(Supplied data Opens)

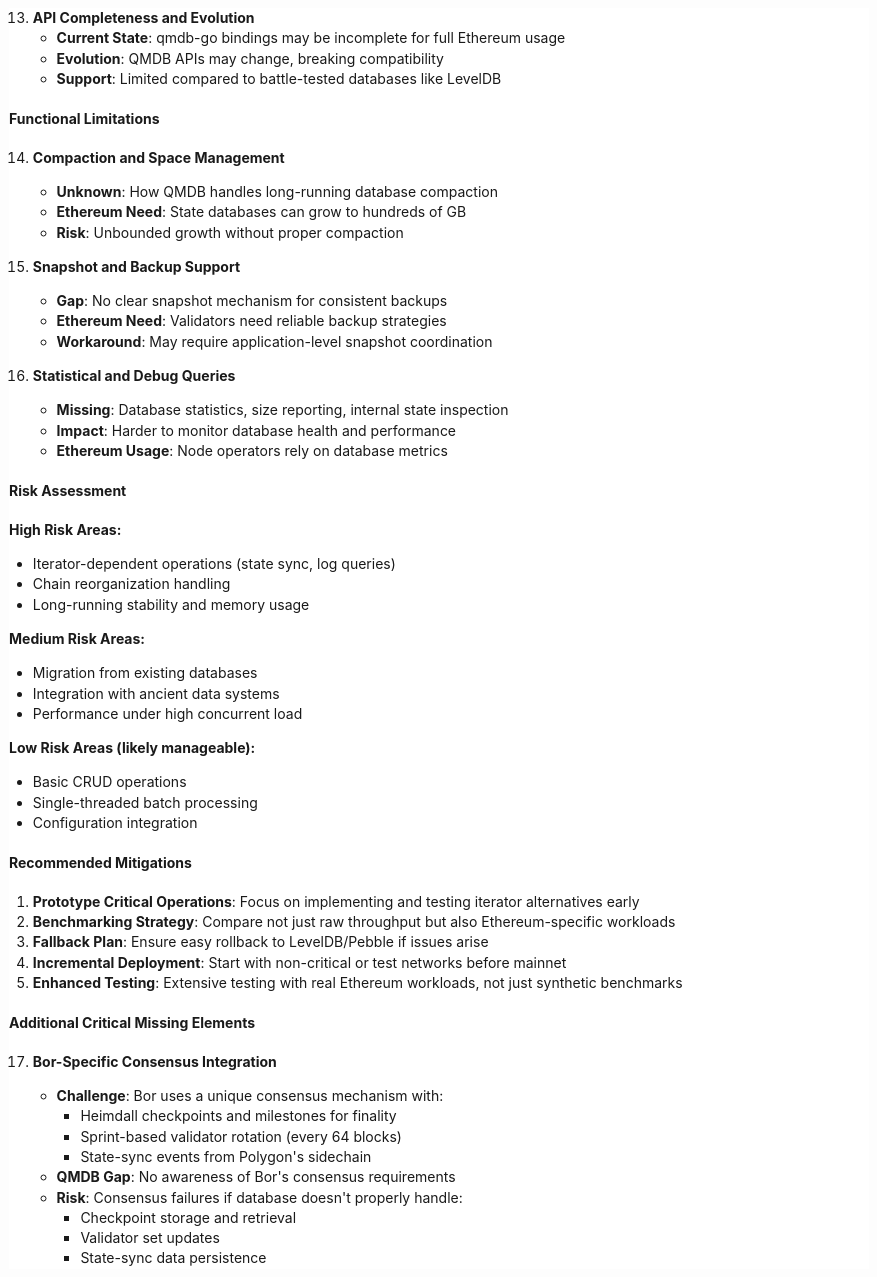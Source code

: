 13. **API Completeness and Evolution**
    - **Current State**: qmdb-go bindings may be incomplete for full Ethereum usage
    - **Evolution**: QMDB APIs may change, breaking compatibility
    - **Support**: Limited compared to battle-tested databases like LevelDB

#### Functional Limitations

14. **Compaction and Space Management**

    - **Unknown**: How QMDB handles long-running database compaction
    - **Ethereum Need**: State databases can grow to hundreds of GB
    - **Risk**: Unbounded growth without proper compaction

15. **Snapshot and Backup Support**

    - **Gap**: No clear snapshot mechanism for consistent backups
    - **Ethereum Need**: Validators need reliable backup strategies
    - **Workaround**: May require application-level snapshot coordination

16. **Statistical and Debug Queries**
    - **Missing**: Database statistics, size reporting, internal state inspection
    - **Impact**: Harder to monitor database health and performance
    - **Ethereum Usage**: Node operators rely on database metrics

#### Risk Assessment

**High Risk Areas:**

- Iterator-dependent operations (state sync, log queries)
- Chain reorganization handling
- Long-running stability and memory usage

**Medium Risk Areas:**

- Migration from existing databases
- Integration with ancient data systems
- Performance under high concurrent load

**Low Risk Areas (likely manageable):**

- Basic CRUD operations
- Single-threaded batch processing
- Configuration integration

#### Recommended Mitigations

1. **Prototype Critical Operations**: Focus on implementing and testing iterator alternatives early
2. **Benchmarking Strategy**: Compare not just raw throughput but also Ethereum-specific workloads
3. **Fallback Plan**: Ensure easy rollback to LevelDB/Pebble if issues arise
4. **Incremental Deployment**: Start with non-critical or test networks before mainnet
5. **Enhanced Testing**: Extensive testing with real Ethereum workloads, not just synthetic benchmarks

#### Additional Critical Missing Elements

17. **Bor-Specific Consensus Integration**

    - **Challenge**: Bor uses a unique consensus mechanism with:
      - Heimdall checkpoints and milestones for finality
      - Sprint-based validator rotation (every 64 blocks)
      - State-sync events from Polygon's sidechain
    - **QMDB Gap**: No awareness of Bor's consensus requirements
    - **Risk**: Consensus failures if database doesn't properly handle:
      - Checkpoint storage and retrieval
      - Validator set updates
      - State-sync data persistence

(Supplied data Closes)

• _Assignment_
Write out exactly those lines of the records above that lie from the one with "3. **Fallback Plan**: Ensure" through the last line, including both.

• _Solution to the problem_
3. **Fallback Plan**: Ensure easy rollback to LevelDB/Pebble if issues arise
4. **Incremental Deployment**: Start with non-critical or test networks before mainnet
5. **Enhanced Testing**: Extensive testing with real Ethereum workloads, not just synthetic benchmarks

#### Additional Critical Missing Elements

17. **Bor-Specific Consensus Integration**

    - **Challenge**: Bor uses a unique consensus mechanism with:
      - Heimdall checkpoints and milestones for finality
      - Sprint-based validator rotation (every 64 blocks)
      - State-sync events from Polygon's sidechain
    - **QMDB Gap**: No awareness of Bor's consensus requirements
    - **Risk**: Consensus failures if database doesn't properly handle:
      - Checkpoint storage and retrieval
      - Validator set updates
      - State-sync data persistence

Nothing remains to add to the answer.